How to Remove Wine Stains from Your Rug

Are you someone who has watched in horror as a glass of red wine…YOUR glass of red wine, hurtles towards a carpet, tablecloth or area of upholstery? Maybe you are the owner of said carpet, tablecloth or upholstered furnishing that was bathed in red wine? Either way, you will probably want to know if you can remove the inevitable stains that would result. In this article, we are going to look at the ways you can eliminate those stains from a rug.

Old and Antique Rugs Are an Exception

Before we look at the best methods for removing wine stains from rugs, let’s consider antique and Oriental rugs. They are a bit of an exception to the rule. While the first few steps (blotting up the wine and gently dabbing with water) are appropriate, the use of any sort of cleaning solutions should be seen as the ultimate no-no.

Why? Most fine rugs are made of natural fibers (silk, wool, or cotton) and the strong chemicals in the cleansing products can damage or destroy the fibers as well as removing the natural, often vegetable based, dyes used in these artisan pieces.

The Basic Method

So, no matter what sort of rug has recently been bathed in red wine, the first step is to soak up the wine and excess wine as soon as possible. You’ll need nothing more than dry, white towels that you can use to blot the stain from the outside inward. This prevents you from inadvertently expanding the stain and forcing the fluids outward.
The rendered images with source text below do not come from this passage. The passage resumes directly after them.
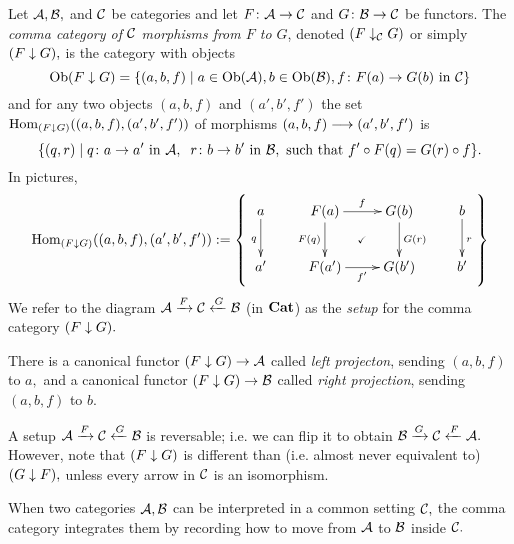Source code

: \documentclass[CT4S-EN-RU]{subfiles}
\begin{document}
\begin{definitionENG}\label{def:comma category}
Let $\mathcal{A},\mathcal{B},$ and $\mathcal{C}$ be categories and let $F\colon\mathcal{A}\rightarrow\mathcal{C}$ and $G\colon\mathcal{B}\rightarrow\mathcal{C}$ be functors. The {\em comma category of $\mathcal{C}$ morphisms from $F$ to $G$}, denoted $(F\downarrow_\mathcal{C} G)$ or simply $(F\downarrow G),$ is the category with objects $$\textnormal{Ob}(F\downarrow G)=\{(a,b,f){\;|\;}a\in\textnormal{Ob}(\mathcal{A}), b\in\textnormal{Ob}(\mathcal{B}), f\colon F(a)\rightarrow G(b)\textnormal{ in }\mathcal{C}\}$$ and for any two objects $(a,b,f)$ and $(a',b',f')$ the set $\textnormal{Hom}_{(F\downarrow G)}((a,b,f),(a',b',f'))$ of morphisms $(a,b,f)\longrightarrow(a',b',f')$ is 
$$\{(q,r){\;|\;}q\colon a\rightarrow a'\textnormal{ in }\mathcal{A},\;\; r\colon b\rightarrow b'\textnormal{ in }\mathcal{B},\textnormal{ such that } f'\circ F(q)=G(r)\circ f\}.$$
In pictures,
$$\Hom_{(F\down G)}((a,b,f),(a',b',f')):=\left\{\parbox{2in}{\xymatrix{
a\ar[d]_q&F(a)\ar@{}[dr]|{\checkmark}\ar[r]^f\ar[d]_{F(q)}&G(b)\ar[d]^{G(r)}&b\ar[d]^r\\
a'&F(a')\ar[r]_{f'}&G(b')&b'
}}\right\}$$
We refer to the diagram $\mathcal{A}\xrightarrow{F}\mathcal{C}\xleftarrow{G}\mathcal{B}$ (in ${\mathbf{Cat}}$) as the {\em setup} for the comma category $(F\downarrow G).$

There is a canonical functor $(F\downarrow G)\rightarrow\mathcal{A}$ called {\em left projecton}, sending $(a,b,f)$ to $a,$ and a canonical functor $(F\downarrow G)\rightarrow\mathcal{B}$ called {\em right projection}, sending $(a,b,f)$ to $b.$ 
\end{definitionENG}

\begin{definitionRUS}\label{def:comma category}
\end{definitionRUS}

\begin{blockENG}
A setup $\mathcal{A}\xrightarrow{F}\mathcal{C}\xleftarrow{G}\mathcal{B}$ is reversable; i.e. we can flip it to obtain $\mathcal{B}\xrightarrow{G}\mathcal{C}\xleftarrow{F}\mathcal{A}.$ However, note that $(F\downarrow G)$ is different than (i.e. almost never equivalent to) $(G\downarrow F),$ unless every arrow in $\mathcal{C}$ is an isomorphism.
\end{blockENG}

\begin{blockRUS}
\end{blockRUS}

\begin{sloganENG}
When two categories $\mathcal{A},\mathcal{B}$ can be interpreted in a common setting $\mathcal{C},$ the comma category integrates them by recording how to move from $\mathcal{A}$ to $\mathcal{B}$ inside $\mathcal{C}.$
\end{sloganENG}

\begin{sloganRUS}
\end{sloganRUS}
\end{document}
Blot gently and keep turning the cloth to a clean and unused area with each press to ensure maximum wine absorption. When the cloth consistently comes up clean, and yet there is still a stain, the next step is to turn to clean, cold water.

Dip the cloth in some cold, clean water and dab at the stain’s outer edges. Be careful that you do not soak the carpet but instead get the water to bind a bit to the wine and then dab with a dry cloth to absorb it all.

Test Your Cleanser

For most people, the blotting method can eliminate a lot of the stain, but it may not get it all. This means you can turn to DIY solutions that may work. You must always do a tiny test of your chosen formula before applying to the rug. The most common formulas include baking soda and water in a 3:1 ratio. This makes a paste that can be applied to the stain, allowed to dry and vacuumed away.

Club soda is often used, as is vinegar diluted with water, dish soap and a few drops of peroxide can be used, as well as a paste made of salt.

Should you use any of them? That is up to you. However, if your rug is valuable, you may want to limit your interventions to the blotting and water treatment, and then call in an expert. They can preserve the carpet’s stability and quality while using effective methods to remove the stain.